AMENDMENT NO. 1 TO CONSULTING AGREEMENT
This Amendment No. 1 (this “Amendment”) to Agreement between El Capitan Precious Metals, Inc.
(“ECPN”) and Clyde L. Smith, Ph.D., P. Eng. (“Smith” or “Consultant” dated August 22, 2005 (the “Original
Agreement”) is entered into effective October 25, 2005, by and between ECPN and Smith. This Amendment
and the Original Agreement are collectively referred to as the “Agreement.”
Scope of Work
The duties described in the Original Agreement are expanded as follows: Smith shall be available to act
as representative of ECPN in dealing with the sale of the EL Capitan Project throughout the entirety of the sales
process, and shall oversee the various stages with potential purchases. Smith expressly acknowledges that the
sales process may involve multiple stages over an extended period of time. If ECPN retains an ownership or
other interest in the El Capitan Project or any part thereof after the sale, whether on a join venture basis of
otherwise, Smith shall assist in negotiating the terms of the relationship and shall oversee the ongoing relationship
with the third party on behalf of ECPN. Smith further shall carry out other activities for ECPN as agreed and
directed by ECPN. The activities required by the Original Agreement and this Amendment are referred to as the
“Services.” Smith shall personally remain involved and available to the extent reasonably requested by ECPN
from time to time throughout the term of this Agreement to perform the Services.

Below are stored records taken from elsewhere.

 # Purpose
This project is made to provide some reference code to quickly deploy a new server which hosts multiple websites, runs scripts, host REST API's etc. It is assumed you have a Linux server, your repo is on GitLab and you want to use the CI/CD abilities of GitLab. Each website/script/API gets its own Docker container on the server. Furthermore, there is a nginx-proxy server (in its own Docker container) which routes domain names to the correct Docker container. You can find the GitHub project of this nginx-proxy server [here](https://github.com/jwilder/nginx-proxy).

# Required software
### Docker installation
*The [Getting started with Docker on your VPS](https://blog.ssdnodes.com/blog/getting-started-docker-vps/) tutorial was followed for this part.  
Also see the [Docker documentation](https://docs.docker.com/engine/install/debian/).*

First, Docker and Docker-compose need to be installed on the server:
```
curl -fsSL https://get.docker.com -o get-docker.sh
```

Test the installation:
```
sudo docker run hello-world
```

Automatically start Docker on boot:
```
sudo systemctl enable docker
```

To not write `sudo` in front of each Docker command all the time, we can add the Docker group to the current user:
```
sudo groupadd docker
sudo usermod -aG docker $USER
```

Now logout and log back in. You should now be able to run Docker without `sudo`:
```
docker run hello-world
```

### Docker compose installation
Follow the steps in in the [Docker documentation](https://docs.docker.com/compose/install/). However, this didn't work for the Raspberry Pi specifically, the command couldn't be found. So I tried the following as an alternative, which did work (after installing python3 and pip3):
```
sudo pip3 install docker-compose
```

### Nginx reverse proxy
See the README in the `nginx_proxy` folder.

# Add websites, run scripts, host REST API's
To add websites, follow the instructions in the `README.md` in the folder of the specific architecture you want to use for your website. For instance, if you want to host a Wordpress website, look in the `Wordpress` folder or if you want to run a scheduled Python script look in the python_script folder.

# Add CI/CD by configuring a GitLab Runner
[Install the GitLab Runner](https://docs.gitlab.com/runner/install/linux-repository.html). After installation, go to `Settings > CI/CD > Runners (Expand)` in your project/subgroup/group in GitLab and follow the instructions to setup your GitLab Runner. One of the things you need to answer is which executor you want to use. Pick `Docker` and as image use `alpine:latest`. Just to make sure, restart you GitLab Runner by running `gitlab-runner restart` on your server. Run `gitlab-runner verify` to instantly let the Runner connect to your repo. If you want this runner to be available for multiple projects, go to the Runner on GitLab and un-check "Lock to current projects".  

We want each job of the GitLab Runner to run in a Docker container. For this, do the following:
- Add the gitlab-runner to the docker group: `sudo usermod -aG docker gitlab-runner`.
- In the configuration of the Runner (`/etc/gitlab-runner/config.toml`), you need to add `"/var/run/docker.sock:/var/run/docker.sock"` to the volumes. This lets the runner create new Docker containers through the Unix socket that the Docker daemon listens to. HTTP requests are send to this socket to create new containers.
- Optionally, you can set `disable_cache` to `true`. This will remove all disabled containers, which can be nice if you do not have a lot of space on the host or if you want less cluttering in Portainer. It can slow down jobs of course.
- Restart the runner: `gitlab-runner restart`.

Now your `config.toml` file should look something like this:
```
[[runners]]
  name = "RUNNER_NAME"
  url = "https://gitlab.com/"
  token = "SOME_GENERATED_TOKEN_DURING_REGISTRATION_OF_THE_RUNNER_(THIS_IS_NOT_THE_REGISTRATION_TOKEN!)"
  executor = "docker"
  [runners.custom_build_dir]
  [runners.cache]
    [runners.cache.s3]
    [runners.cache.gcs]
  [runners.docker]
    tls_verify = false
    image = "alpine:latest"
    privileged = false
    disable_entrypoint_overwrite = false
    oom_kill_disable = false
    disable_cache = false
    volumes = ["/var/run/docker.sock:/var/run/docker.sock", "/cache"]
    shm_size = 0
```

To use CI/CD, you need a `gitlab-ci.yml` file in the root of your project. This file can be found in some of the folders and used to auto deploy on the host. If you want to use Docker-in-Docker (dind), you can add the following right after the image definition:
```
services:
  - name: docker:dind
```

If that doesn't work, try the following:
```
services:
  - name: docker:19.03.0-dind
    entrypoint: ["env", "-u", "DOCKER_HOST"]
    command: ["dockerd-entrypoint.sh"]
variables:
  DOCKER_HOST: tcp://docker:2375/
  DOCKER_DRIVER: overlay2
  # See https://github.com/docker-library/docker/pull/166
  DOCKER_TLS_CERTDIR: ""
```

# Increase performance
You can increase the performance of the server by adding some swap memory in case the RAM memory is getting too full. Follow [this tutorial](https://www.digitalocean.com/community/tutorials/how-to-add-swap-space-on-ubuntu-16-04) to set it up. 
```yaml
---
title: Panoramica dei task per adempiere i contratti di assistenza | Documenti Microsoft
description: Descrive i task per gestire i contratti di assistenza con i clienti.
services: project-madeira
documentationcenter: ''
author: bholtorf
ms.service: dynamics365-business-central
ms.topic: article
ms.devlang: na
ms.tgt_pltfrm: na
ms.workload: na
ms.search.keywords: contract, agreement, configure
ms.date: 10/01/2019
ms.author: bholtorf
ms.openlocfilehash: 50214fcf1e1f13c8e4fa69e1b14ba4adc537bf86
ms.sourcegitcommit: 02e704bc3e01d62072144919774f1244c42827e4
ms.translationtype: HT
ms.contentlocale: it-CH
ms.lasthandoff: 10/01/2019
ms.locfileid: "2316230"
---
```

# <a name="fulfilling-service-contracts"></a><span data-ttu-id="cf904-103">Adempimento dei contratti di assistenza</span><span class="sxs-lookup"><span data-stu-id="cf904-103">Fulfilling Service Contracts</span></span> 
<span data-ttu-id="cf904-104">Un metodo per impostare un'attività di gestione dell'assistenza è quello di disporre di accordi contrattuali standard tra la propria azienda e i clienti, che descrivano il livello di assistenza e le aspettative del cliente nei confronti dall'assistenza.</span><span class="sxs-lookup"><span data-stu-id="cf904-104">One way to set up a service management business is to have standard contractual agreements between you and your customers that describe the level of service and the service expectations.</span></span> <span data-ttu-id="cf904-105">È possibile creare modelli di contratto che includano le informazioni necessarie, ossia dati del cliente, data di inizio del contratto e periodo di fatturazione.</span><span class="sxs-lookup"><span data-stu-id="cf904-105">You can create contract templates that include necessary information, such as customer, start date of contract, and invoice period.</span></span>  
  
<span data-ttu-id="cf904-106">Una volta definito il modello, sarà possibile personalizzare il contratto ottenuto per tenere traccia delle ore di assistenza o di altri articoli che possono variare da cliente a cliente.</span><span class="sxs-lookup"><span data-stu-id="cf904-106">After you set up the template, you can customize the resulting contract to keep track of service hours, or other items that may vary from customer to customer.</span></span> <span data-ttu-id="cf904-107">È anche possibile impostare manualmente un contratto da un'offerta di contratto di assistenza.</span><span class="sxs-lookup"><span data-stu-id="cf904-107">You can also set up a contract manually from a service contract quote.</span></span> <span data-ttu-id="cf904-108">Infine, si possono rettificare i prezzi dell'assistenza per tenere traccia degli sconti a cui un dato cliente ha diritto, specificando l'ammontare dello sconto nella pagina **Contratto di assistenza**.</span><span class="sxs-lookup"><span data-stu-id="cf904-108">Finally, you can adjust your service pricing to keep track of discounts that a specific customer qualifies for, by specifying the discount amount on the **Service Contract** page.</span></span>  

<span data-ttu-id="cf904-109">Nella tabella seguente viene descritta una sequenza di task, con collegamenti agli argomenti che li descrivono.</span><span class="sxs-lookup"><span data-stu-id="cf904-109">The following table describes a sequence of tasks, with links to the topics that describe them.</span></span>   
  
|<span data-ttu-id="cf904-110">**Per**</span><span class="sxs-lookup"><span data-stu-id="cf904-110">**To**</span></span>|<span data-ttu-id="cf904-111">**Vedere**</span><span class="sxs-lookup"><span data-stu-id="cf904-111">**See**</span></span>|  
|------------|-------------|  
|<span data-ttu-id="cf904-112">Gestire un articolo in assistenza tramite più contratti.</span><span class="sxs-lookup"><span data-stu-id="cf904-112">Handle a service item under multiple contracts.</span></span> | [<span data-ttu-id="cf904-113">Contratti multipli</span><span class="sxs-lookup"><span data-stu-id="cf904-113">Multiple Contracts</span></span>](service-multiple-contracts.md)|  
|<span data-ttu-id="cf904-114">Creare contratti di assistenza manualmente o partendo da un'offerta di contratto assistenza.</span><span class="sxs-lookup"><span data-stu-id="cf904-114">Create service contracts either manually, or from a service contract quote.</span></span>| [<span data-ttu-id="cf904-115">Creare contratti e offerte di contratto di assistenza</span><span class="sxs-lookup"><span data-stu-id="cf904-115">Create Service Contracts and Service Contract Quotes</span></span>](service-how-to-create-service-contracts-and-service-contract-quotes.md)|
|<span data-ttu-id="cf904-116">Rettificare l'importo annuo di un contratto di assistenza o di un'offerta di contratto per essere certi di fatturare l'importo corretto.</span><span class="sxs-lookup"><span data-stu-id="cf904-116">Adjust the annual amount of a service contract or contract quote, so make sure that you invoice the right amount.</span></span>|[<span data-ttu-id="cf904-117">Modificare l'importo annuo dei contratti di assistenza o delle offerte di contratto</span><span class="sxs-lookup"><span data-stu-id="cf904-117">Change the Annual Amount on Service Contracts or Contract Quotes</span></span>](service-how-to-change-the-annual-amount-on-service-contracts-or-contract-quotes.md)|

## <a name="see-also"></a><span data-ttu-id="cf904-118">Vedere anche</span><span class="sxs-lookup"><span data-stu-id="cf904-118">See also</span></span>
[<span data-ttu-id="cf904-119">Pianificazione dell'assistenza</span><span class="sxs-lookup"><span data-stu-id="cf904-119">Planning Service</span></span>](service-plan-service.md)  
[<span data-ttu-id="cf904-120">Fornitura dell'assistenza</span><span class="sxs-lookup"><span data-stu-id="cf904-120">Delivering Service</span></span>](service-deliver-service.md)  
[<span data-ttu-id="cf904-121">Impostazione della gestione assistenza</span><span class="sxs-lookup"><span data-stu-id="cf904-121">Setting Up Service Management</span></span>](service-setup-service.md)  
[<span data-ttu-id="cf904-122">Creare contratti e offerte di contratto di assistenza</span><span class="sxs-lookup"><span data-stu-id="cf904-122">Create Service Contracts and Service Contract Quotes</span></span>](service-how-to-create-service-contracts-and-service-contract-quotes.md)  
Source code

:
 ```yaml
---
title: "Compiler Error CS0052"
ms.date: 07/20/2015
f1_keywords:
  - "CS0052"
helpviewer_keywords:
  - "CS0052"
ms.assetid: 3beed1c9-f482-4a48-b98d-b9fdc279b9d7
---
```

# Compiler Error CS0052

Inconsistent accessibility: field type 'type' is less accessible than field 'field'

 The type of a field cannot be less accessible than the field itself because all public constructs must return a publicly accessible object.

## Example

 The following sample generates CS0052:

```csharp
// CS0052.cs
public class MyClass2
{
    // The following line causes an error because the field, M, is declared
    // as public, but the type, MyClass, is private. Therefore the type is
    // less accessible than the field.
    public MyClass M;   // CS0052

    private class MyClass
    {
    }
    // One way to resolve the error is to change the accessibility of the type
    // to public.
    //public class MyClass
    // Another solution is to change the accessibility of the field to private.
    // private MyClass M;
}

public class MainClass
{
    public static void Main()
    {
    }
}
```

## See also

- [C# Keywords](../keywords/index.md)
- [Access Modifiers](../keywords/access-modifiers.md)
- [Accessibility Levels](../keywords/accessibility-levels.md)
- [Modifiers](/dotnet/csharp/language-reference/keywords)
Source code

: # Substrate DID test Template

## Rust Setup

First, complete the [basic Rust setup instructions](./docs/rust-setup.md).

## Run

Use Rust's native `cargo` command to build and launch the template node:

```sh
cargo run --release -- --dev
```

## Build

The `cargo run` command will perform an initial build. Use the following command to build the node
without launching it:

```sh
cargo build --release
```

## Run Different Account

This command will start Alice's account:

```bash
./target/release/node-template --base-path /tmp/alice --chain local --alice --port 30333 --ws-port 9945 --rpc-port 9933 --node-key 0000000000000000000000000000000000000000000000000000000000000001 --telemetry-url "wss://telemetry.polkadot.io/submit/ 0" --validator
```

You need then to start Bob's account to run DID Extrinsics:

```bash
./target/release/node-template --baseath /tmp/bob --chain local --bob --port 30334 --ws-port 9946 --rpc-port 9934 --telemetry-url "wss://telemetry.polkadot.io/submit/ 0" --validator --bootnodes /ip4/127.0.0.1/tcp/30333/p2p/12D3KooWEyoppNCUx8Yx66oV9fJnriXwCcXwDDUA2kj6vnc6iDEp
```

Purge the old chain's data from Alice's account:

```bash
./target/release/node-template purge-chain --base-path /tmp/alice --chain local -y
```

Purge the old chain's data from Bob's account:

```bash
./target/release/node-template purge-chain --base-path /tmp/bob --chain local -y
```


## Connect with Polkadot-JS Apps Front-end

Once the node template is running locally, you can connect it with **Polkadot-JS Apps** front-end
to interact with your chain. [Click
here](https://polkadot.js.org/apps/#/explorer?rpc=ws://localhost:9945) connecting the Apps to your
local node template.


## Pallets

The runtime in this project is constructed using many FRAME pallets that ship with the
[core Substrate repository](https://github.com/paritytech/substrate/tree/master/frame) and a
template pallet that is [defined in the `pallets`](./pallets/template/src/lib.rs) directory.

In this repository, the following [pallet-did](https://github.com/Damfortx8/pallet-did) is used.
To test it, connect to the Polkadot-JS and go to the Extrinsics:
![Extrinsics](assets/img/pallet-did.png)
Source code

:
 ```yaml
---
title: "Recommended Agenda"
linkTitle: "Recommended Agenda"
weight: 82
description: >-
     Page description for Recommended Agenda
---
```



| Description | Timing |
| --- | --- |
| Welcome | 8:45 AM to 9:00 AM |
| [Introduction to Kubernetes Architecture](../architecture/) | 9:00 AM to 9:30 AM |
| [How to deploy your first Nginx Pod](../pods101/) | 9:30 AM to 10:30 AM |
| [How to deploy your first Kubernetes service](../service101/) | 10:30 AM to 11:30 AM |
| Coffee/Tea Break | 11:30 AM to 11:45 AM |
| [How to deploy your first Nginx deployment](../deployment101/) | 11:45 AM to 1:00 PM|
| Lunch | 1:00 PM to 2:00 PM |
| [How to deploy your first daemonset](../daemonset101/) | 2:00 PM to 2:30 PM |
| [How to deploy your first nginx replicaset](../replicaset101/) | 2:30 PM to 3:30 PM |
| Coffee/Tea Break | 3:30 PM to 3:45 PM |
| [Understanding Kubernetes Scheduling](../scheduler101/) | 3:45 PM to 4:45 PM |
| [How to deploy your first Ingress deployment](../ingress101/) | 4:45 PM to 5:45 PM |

The initial term set forth in the Original Agreement is extended to three years.
Payment for Services
In addition to the compensation set forth in the Original Agreement, ECPN agrees to issue to
Smith options for the purchase of 150,000 shares of ECPN’s Common Stock according and subject to the terms
and conditions set forth in the grant letter attached to this Amendment as Exhibit A.
Section 2.D is hereby deleted from the Original Agreement.